#### [Work request]
Take the line with "IC in the Twitter" and the rest of the lines after it, to the end of the entries, and restate them exactly.

*** Opening of Supplied data ***

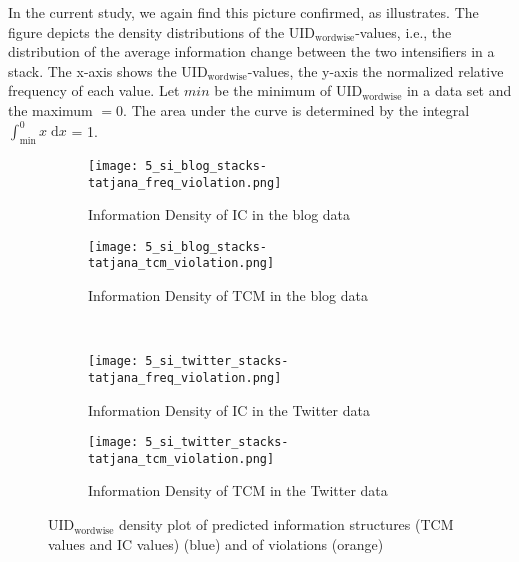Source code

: \documentclass[output=paper,colorlinks,citecolor=brown]{langscibook}
\begin{document}
In the current study, we again find this picture confirmed, as  illustrates. The figure depicts the density distributions of the $\mathrm{UID_{wordwise}}$-values, i.e., the distribution of the average information change between the two intensifiers in a stack. The x-axis shows the $\mathrm{UID_{wordwise}}$-values, the y-axis the normalized relative frequency of each value. Let $min$ be the minimum of $\mathrm{UID_{wordwise}}$ in a data set and the maximum $= 0$. The area under the curve is determined by the integral \(\int_{\min}^{0} x \;\text{d}x\) = 1.

\begin{figure}
  \begin{subfigure}[t]{0.45\textwidth}
  \centering
%     
    \texttt{[image: 5\_si\_blog\_stacks-tatjana\_freq\_violation.png]}
    \caption{Information Density of IC in the blog data}
    \label{fig:UID_blog_ic}
  \end{subfigure}\hfill
  \begin{subfigure}[t]{0.45\textwidth}
  \centering
%     
    \texttt{[image: 5\_si\_blog\_stacks-tatjana\_tcm\_violation.png]}
    \caption{Information Density of TCM in the blog data}
    \label{fig:UID_blog_tcm}
  \end{subfigure}\\
  \begin{subfigure}[t]{0.45\textwidth}
  \centering
%     
    \texttt{[image: 5\_si\_twitter\_stacks-tatjana\_freq\_violation.png]}
    \caption{Information Density of IC in the Twitter data}
    \label{fig:UID_twitter_ic}
  \end{subfigure}\hfill
  \begin{subfigure}[t]{0.45\textwidth}
  \centering
%     
    \texttt{[image: 5\_si\_twitter\_stacks-tatjana\_tcm\_violation.png]}
    \caption{Information Density of TCM in the Twitter data}
    \label{fig:UID_twitter_tcm}
  \end{subfigure}
\caption{$\mathrm{UID_{wordwise}}$ density plot of predicted information structures (TCM values and IC values) (blue) and of violations (orange)}
\label{fig:UID}
\end{figure}
\end{document}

*** Close of Supplied data ***

#### [Result for this exercise]
    \caption{Information Density of IC in the Twitter data}
    \label{fig:UID_twitter_ic}
  \end{subfigure}\hfill
  \begin{subfigure}[t]{0.45\textwidth}
  \centering
%     
    \texttt{[image: 5\_si\_twitter\_stacks-tatjana\_tcm\_violation.png]}
    \caption{Information Density of TCM in the Twitter data}
    \label{fig:UID_twitter_tcm}
  \end{subfigure}
\caption{$\mathrm{UID_{wordwise}}$ density plot of predicted information structures (TCM values and IC values) (blue) and of violations (orange)}
\label{fig:UID}
\end{figure}
\end{document}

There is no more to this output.